Recently I learned this new term, which seems to indicate a hybrid of RP and General American. But I wonder what this accent is like because I've never heard such accents before.
Could anyone please help me explain it? What are the main features of this accent?
I'm not exactly sure, but I think it sounds overall like an American accent, but it is a bit more articulated--all the t's are pronounced, and the vowels are pronounced like they are in RP: e.g. bahth, ahnt, dahnce, etc, and it's usually non-rhotic. So, to most Americans it will sound almost exactly like RP, and to most British people it sounds just like General American.
I doubt that it's a single accent, but more likely describes what happens when Americans pick up a little bit of the English accent, and vice-versa. So it probably varies by individual.
Isn't the Boston accent similar?
If the accent in question, as Adrian says, is non-rhotic and has broad [A] in bath, dance, aunt (the major British innovations since the split from General American) and does not have a voiced [t] (the major American innovation since the split), how does it sound American at all?
I'm sorry, the first thing I thought: "They must be talking about Madonna"
>> I'm sorry, the first thing I thought: "They must be talking about Madonna" <<
Well that's interesting! Could you tell me more about how she speaks?
I don't know much about Madonna since I'm not American and not very into music.
She's adopted a fake British accent since going to live in England with her husband Guy Ritchie. She doesn't sound American, she doesn't sound British - Trans-Atlantic then?
Or an unholy hybrid? Just kidding -- I've never heard her talk since she moved, so I don't know what she sounds like now.

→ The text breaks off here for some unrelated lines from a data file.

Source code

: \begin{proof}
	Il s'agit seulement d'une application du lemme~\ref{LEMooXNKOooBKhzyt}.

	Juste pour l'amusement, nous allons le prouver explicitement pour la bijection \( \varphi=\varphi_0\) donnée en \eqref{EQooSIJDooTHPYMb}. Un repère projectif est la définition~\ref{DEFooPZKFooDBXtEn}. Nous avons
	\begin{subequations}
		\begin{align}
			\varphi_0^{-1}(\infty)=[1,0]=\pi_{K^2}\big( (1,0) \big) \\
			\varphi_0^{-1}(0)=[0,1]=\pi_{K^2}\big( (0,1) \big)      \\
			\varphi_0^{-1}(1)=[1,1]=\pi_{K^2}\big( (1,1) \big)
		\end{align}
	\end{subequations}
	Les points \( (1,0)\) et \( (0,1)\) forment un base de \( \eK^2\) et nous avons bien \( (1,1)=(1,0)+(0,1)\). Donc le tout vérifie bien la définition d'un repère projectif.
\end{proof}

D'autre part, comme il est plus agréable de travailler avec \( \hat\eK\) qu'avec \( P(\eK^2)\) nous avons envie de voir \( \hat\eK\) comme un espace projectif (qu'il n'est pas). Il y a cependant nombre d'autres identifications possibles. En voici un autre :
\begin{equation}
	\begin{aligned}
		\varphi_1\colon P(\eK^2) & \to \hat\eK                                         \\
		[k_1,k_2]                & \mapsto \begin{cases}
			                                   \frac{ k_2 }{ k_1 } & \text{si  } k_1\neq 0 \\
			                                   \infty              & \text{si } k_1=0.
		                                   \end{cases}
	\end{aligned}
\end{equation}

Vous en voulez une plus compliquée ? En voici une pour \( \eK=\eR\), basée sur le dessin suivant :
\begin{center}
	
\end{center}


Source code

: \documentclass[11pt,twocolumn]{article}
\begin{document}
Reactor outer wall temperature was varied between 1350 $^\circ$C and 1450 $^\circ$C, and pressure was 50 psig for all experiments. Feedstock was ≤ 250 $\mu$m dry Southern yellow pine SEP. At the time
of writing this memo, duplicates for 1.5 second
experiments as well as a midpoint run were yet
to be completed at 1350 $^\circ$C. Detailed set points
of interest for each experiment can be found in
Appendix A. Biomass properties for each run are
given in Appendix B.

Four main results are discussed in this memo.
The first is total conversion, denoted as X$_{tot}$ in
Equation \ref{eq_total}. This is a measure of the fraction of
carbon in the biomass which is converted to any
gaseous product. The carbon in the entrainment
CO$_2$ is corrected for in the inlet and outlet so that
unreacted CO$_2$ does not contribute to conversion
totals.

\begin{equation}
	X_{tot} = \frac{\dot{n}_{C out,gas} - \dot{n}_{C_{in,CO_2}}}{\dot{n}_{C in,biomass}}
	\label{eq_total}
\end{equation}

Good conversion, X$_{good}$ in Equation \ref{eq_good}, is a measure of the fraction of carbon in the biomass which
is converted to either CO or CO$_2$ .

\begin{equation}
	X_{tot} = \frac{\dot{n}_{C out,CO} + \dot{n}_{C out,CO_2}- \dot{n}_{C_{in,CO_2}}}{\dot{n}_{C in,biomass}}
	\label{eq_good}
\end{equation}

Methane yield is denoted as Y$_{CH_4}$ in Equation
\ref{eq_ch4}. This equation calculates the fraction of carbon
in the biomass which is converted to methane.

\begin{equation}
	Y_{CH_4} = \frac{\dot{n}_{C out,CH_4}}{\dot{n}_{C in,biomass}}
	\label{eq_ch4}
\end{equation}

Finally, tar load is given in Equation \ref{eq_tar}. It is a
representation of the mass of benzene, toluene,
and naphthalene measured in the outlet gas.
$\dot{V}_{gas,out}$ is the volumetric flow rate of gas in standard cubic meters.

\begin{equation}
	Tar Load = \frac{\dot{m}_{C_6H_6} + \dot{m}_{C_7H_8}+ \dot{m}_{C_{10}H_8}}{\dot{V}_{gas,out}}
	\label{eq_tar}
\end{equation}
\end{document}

<<<and does not have a voiced [t] (the major American innovation since the split), >>>
How does voice "t" and voiceless "t" sound to you ? Never heard of that...
How does voice "t" and voiceless "t" sound to you ? Never heard of that...>>
Some people speak of "t-voicing" when referring to the phonetic quality of /t/ in certain environments in North American English. So "better" could be phonemically /"bEt.@r/ but phonetically it's usually ["bE4.@']. I think that what Adrian meant when he said that in trans-atlantic English "all the t's are pronounced" is that "better" would always have [t] or [t_h] but never  in this accent, if it exists as an entity at all.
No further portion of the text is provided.